What the good judge found that the supposed problem of alleged Nazi war criminals hiding in Canada had been "grossly exaggerated." The Galicia Division was specifically cleared, as a unit, of any complicity in war crimes. Do not take my word for it. Read the Deschenes Commission's public report. Nevertheless, a War Crimes Unit was set up by the Ministry of Justice.

For all their effort and expenditures over 10 years, Ottawa's men have not been able to successfully prosecute a single alleged Nazi war criminal in a Canadian criminal court. The evidence is not there.

Could this mean that there actually are no Nazi war criminals in Canada? Perhaps, but such a finding would be inconvenient, even embarrassing. How, then, to explain away the system's "failures"? Concoct a novel accusation. That was done.

Senior members of Canada's War Crimes Unit were allegedly "anti-Semitic," which explains the lack of convictions. Piled onto that canard were, predictably, all the usual allegations from the past, supposedly buttressed with "new evidence" (it wasn't), followed by a postured outpouring of outrage, sometimes by persons styling themselves as "second-generation Holocaust survivors." As a real survivor I find that self-description pitiful, conceited, even a bit obscene. Yet, for reasons I can't fathom, all of these oft-repeated yet never proven allegations were somehow deemed newsworthy.
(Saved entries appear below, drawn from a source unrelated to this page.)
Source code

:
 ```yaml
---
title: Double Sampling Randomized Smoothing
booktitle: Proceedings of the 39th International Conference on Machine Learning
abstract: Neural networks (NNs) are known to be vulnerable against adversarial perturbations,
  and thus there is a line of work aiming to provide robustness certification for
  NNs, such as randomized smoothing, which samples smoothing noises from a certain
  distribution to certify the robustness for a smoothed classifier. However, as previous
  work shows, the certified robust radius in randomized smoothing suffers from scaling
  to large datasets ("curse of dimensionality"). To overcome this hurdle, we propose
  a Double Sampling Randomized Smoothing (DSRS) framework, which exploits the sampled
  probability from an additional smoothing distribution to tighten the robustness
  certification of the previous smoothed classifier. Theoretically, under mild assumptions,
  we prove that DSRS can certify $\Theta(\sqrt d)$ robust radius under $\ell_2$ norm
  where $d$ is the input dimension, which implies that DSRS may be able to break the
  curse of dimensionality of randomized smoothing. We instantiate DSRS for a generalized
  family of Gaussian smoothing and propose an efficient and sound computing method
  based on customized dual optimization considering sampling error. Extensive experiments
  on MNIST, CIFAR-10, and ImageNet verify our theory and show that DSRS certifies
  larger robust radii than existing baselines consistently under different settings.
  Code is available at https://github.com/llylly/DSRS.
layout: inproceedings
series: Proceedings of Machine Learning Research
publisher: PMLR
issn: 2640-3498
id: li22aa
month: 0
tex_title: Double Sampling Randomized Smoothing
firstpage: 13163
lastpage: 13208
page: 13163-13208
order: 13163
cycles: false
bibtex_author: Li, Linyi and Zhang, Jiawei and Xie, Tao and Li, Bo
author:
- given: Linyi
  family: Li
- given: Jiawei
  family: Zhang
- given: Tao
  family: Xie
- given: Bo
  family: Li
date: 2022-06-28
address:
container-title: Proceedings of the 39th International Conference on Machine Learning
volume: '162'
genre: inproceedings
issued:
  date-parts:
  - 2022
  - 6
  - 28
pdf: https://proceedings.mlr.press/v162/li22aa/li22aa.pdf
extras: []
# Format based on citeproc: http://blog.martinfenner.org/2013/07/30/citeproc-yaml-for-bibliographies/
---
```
Contrary viewpoints, to say nothing of the facts, have been ignored.

I've had enough. I was tortured by the Nazis when most of those who today feign fits about alleged Nazi war criminals in Canada were in diapers or in their dads' dreams. If the Canadian Jewish Congress or any other Jewish organization has evidence to prove that there are Nazi war criminals in Canada let them produce it now, publicly, conclusively. Let's have the hard evidence instead of the usual hot air. Is that too much for a Holocaust survivor to ask?


Steve Petylycky, a Holocaust survivor, lives in British Columbia, where he is writing his memoirs, "Into Auschwitz For Ukraine." The article above was published also by The Toronto Star on December 29, 1997.